Griffin v. Fredonia Brick Co.

90 Kan. 375 | Kan. | 1913

*376The opinion of the court was delivered by

Benson, J.:

This is the second appeal in this case. The first was by the plaintiffs from a judgment sustaining a demurrer to their evidence. (Griffin v. Brick Co., 84 Kan. 347, 114 Pac. 217.) This appeal is by the defendant from a judgment awarding damages to the plaintiffs for the death of their minor son, a laborer at the defendant’s brick manufactory.

The facts, stated in the first opinion, need not be restated here.

The negligence charged was the failure to make the place where the employee worked reasonably safe and to properly inspect the shale pit where he was killed. The law applicable to the case was stated in the former opinion. The evidence at the last trial was substantially the same as at the first trial unless it differs in respect to the following matters. At the first trial it appeared that the person whose duty it was to look after the bank of the shale pit, while engaged in that work saw a boulder or lump sticking out from the wall at a place three or four feet below the top, which he could not get down with the tools he was using. At the last trial the person charged with this duty testified :

“I did n’t see any boulder but it stuck out there. There was never any bo.ulder there, there was some clay stuck out and I worked hard and I got it down until I thought it was safe.”

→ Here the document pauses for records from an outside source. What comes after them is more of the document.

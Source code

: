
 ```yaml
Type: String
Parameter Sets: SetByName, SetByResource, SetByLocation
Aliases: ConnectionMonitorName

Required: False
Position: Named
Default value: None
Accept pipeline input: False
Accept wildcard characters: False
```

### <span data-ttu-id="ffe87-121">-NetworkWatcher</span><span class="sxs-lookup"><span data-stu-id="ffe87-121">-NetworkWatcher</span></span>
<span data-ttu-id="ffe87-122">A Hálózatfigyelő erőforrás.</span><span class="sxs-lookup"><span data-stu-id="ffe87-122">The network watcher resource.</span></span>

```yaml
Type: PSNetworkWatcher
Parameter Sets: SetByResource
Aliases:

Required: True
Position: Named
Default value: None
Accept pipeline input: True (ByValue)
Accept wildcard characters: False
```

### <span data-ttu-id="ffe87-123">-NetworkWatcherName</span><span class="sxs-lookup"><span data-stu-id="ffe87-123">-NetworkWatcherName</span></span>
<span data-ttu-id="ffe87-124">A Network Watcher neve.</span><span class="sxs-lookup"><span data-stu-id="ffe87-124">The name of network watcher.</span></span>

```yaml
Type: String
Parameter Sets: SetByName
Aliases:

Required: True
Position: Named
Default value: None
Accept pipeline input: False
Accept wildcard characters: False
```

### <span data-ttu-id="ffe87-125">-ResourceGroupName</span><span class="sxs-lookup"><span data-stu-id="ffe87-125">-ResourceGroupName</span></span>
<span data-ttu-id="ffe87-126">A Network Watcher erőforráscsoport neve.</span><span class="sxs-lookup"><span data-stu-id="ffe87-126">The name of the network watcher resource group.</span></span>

Another witness testified:

“The place where the boy was injured looked worse than any place close around about there. I saw it before the boy was killed, but don’t know just when; don’t, know how long I had noticed it, but had noticed it after we had passed it.. The difference was that the place stuck out worse than other places. Yes, I saw this after Mr. Shea had been up there, it stuck out more after it was pried off; right in this particular place than it did right around close to it.”

*377And another said:

“You have got to be careful because that clay sits on that shale and between the clay and the shale is smooth, if there is a pitch between the two; then it is liable to slide in there.”

The evidence showed that the condition of the bank could be better observed, from the top than from the bottom, and cracks usually appeared at the surface above before a fall, and such cracks served as indications of danger. Following such indications there would be what were termed “cave-ins” or “tumbles over,” these terms indicating a slide of material from the face of the bank or fall from the surface. The cracks referred to were of frequent occurrence and considerable evidence was given of their appearance. The difference in 'the evidence at the two trials respecting the appearance of the wall appears to be in its positiveness only. The testimony at both trials tended to-prove the same fact.

It was a question of fact whether from the appearance of the bank at that place where, as testified to, it “stuck out worse than other places,” and from the cracks above and the entire appearance, the company exercised reasonable care in making inspections and in making the place reasonably safe for its employees. In passing upon the demurrer to the evidence the court could not say as matter of law that reasonable diligence-had been shown. It was a question of fact for the jury. A projection of the material was observed after the bank had been barred down at the point from which it afterwards fell. It is true that the person whose duty it was to do this work testified that he thought the bank was safe. Still he left the protuberance there and it held the fatal rock. By its fall the young man working immediately at the foot of the bank lost his life without any fault on his part. While, as said in ■the former opinion, there was much to indicate that-the inspector was not at fault, the protuberance was *378apparent; and whether it was a menace, which, in connection with other circumstances shown, required further attention and action by the defendant for the reasonable safety of its laborers, was a question of fact for the jury.

Complaint is made of the admission in evidence of photographs taken after the casualty occurred. Testimony of the photographer was taken but is not abstracted. Neither are the photographs presented. The •objection was that a sufficient foundation was not laid, and that the conditions were .not the same when they were taken as existed at the time of the accident. It must be presumed that the preliminary proof was sufficient in the absence of anything appearing to the contrary. The fact that the photographs were taken after the occurrence would not destroy their utility as an aid to the jury in understanding the evidence relating to the situation and surroundings. The fact that witnesses for the defendant testified that the picture did not show the bank in question, or the bank at the place •of the accident, affected the weight of the evidence afforded by the photographs, but not its admissibility.

That part of an instruction relating to the measure •of damages was objected to which informed the jury that if it should be found from the evidence that the deceased in his lifetime contributed to the support of his parents then they might allow such sum as the evidence discloses he might reasonably have been expected to contribute after arriving at the age of twenty-one years. The young man was seventeen years of age in June preceding his death, strong and in good health, a graduate of the common schools, and preparing for a business college in which he had paid for a .scholarship. He had worked in his father’s store, and in a smelter and gas plant, and was earning $1.50 per day in the brick plant. In the' light of these facts no just ground for complaint is found in the instruction *379concerning damages, a part of which has been referred to. (Railway Co. v. Fajardo, 74 Kan. 314, 86 Pac. 301.)

The finding of negligence being supported by competent evidence, and no erroneous rulings being found, the judgment is affirmed.